After World War One, he joined the DDP in 1918. A year later, in 1919, he became Reichskommissar for Import and Export Permits, a position he held until 1922. He also monitored foreign commerce while serving as Reichskommissar because he was convinced that the low value of the Reichsmark would lead to the selling of goods from foreign investors and said that state regulations would ensure that Germany was not at a disadvantage.
In September 1922, he was appointed Ministerial Director in charge of Department II, the Industrial Department, of the Reich Ministry of Economics. After this, he was appointed State Secretary in the Reich Ministry of Economics a year later, an important position he would hold until 1932. In this role he was responsible for industrial bonds in response to the passing of the Dawes Plan. He also opposed any raise in premiums at the height of unemployment, contrary to experts who called for a raise of 0.5%.

In 1932 he was appointed Under-Secretary General, representing Germany, to the League of Nations. In this role he laid the foundations for the economics of the League of Nations and helped create the World Economic Conference, but had very little success because of the lasting World War One economies and nationalism. On 21 October 1933 Germany withdrew from the League of Nations, and as a consequence Trendelenburg also announced his resignation. He was also Chairman of the Geneva Economic Committee at the League of Nations during this time.

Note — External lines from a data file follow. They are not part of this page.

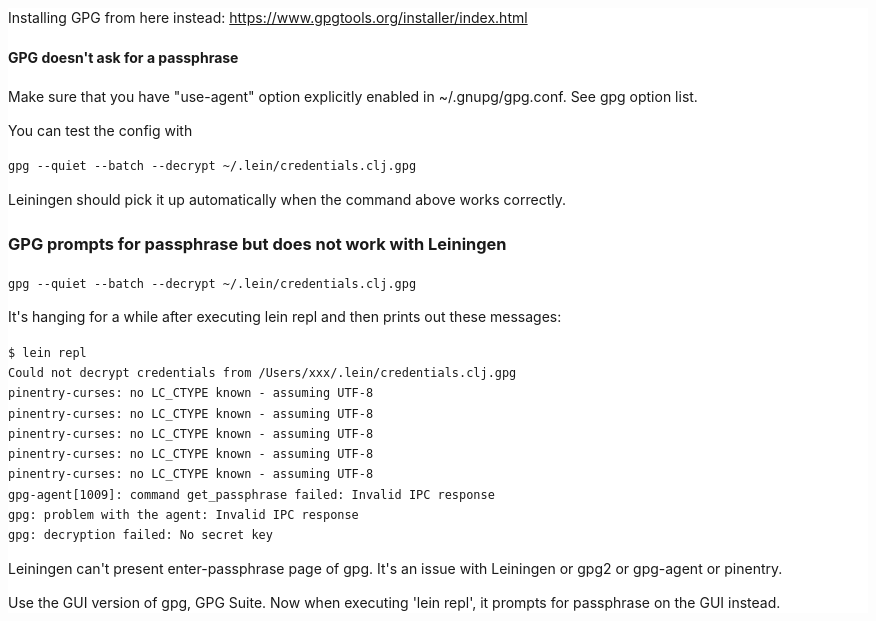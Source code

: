 Installing GPG from here instead: https://www.gpgtools.org/installer/index.html

#### GPG doesn't ask for a passphrase

Make sure that you have "use-agent" option explicitly enabled in ~/.gnupg/gpg.conf. See gpg option list.

You can test the config with

    gpg --quiet --batch --decrypt ~/.lein/credentials.clj.gpg
    
Leiningen should pick it up automatically when the command above works correctly.

### GPG prompts for passphrase but does not work with Leiningen

    gpg --quiet --batch --decrypt ~/.lein/credentials.clj.gpg

It's hanging for a while after executing lein repl and then prints out these messages:

    $ lein repl
    Could not decrypt credentials from /Users/xxx/.lein/credentials.clj.gpg
    pinentry-curses: no LC_CTYPE known - assuming UTF-8
    pinentry-curses: no LC_CTYPE known - assuming UTF-8
    pinentry-curses: no LC_CTYPE known - assuming UTF-8
    pinentry-curses: no LC_CTYPE known - assuming UTF-8
    pinentry-curses: no LC_CTYPE known - assuming UTF-8
    gpg-agent[1009]: command get_passphrase failed: Invalid IPC response
    gpg: problem with the agent: Invalid IPC response
    gpg: decryption failed: No secret key
    
Leiningen can't present enter-passphrase page of gpg. It's an issue with Leiningen or gpg2 or gpg-agent or pinentry.

Use the GUI version of gpg, GPG Suite. Now when executing 'lein repl', it prompts for passphrase on the GUI instead.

=== Reich Minister of Economics ===
On 27 June 1930 he took over the Reich Ministry of Economics, which was non-partisan and supported then-chancellor Heinrich Brüning, but which would not win over support in the Reichstag. He considered a reduction in the cost of living to be possible only if food prices were to go down, because there was a lack of confidence in public finances. He instead suggested allowing foreign competition, breaking up cartels and having wage reductions. He urged the entire cabinet to require the negotiation of labor contracts, saying that trade unions shared responsibility for lowering wages that led to reduced unemployment, a statement that was harshly criticized by workers. He also believed that government regulations on the economy needed to be loosened. He resigned his first term on 8 October 1931, and was succeeded by Hermann Warmbold.

He again returned as acting minister from 6 May to 30 May 1932 after Warmbold resigned.

=== Later career and Nazi collaboration ===
In 1934 he became Chairman of the Supervisory Boards Vereinigte Industrieunternehmungen AG (VIAG), a conglomerate for industrial holdings, and the state-owned bank Reichs-Kredit-Gesellschaft. Although not a member of the NSDAP, instead remaining independent, he worked closely with the Nazi Party especially because of its influence on the VIAG.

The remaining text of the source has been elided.